# Try it
Reply with nothing but the number of lines in the data below where the word "type" occurs.

--

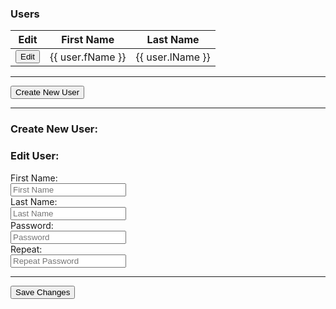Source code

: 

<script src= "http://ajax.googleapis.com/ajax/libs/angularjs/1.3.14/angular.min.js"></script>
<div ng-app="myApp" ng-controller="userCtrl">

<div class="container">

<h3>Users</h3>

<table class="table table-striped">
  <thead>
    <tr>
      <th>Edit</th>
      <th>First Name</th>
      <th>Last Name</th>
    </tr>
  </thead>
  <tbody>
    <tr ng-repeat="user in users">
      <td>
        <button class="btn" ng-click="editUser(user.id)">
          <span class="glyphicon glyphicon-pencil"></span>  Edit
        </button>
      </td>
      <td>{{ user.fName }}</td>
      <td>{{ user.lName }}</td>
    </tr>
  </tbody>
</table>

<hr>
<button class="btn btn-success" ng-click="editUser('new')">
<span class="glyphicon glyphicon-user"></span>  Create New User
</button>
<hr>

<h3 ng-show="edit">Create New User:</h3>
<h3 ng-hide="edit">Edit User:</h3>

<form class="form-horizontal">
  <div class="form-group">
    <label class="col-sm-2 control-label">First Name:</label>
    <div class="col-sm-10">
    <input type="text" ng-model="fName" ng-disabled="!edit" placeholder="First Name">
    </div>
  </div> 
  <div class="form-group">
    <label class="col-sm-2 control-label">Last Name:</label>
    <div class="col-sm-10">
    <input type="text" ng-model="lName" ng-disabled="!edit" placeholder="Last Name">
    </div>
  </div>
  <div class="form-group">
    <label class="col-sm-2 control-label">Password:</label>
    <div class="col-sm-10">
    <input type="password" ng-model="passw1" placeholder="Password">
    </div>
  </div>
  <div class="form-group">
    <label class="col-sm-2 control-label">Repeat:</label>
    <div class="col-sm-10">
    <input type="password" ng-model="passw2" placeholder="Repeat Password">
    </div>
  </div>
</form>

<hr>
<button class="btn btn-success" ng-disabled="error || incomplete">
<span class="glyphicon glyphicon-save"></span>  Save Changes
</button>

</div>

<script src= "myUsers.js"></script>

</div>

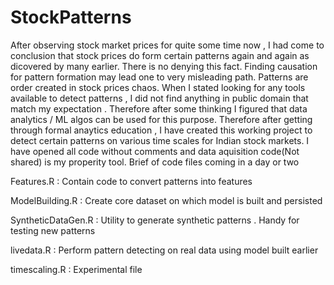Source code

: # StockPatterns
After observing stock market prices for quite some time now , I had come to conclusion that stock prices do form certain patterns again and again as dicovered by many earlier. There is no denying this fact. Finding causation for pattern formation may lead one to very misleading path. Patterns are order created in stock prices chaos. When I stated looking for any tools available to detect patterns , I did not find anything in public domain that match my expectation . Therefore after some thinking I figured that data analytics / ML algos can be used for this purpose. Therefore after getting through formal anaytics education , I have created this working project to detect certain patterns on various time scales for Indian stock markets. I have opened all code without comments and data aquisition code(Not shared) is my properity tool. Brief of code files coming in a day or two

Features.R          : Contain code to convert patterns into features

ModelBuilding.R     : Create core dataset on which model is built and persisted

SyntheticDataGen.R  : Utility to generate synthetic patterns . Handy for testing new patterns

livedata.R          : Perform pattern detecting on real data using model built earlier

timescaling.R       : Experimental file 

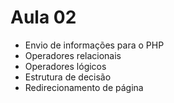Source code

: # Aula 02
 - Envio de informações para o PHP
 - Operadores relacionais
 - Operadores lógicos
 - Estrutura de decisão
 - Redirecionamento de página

--

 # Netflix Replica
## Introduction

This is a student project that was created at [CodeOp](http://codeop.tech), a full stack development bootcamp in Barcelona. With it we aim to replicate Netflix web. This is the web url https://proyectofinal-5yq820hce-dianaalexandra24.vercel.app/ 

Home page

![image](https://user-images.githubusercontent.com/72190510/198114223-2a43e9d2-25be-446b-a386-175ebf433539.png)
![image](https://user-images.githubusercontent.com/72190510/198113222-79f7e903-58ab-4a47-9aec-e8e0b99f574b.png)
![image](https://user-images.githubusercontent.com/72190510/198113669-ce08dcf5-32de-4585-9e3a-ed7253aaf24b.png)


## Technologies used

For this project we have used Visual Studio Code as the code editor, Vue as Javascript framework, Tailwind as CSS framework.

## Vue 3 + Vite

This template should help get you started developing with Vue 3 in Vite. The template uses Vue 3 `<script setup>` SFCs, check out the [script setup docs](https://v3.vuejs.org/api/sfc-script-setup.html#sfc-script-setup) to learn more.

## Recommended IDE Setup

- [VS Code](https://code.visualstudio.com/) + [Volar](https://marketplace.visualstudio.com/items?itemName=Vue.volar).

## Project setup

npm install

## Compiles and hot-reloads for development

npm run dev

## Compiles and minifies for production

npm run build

--

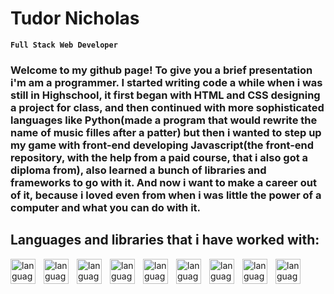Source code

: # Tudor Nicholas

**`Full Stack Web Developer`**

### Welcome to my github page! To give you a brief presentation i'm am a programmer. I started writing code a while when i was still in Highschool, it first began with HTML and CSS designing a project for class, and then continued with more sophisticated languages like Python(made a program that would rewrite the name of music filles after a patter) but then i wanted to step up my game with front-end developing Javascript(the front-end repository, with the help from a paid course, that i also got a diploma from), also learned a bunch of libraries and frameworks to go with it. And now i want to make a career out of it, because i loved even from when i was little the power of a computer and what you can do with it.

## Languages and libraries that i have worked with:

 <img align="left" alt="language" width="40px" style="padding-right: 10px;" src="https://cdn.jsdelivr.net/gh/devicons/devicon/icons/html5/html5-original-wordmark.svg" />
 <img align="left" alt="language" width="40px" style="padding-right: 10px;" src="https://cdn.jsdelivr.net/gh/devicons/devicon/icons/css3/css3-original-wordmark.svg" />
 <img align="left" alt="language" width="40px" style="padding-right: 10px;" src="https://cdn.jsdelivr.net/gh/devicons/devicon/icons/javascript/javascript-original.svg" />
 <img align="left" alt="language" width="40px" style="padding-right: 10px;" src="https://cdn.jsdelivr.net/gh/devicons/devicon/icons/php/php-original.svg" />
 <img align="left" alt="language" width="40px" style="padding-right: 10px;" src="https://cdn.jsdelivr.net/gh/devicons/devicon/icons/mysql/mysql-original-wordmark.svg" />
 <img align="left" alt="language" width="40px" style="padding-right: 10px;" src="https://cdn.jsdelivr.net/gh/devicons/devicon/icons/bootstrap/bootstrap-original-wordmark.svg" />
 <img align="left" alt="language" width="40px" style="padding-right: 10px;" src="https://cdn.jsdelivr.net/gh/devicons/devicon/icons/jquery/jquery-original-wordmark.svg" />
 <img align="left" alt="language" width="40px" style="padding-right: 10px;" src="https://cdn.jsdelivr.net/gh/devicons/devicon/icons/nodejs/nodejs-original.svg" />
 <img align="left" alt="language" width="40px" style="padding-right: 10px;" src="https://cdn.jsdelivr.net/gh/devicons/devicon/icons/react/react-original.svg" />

--

# The answer
4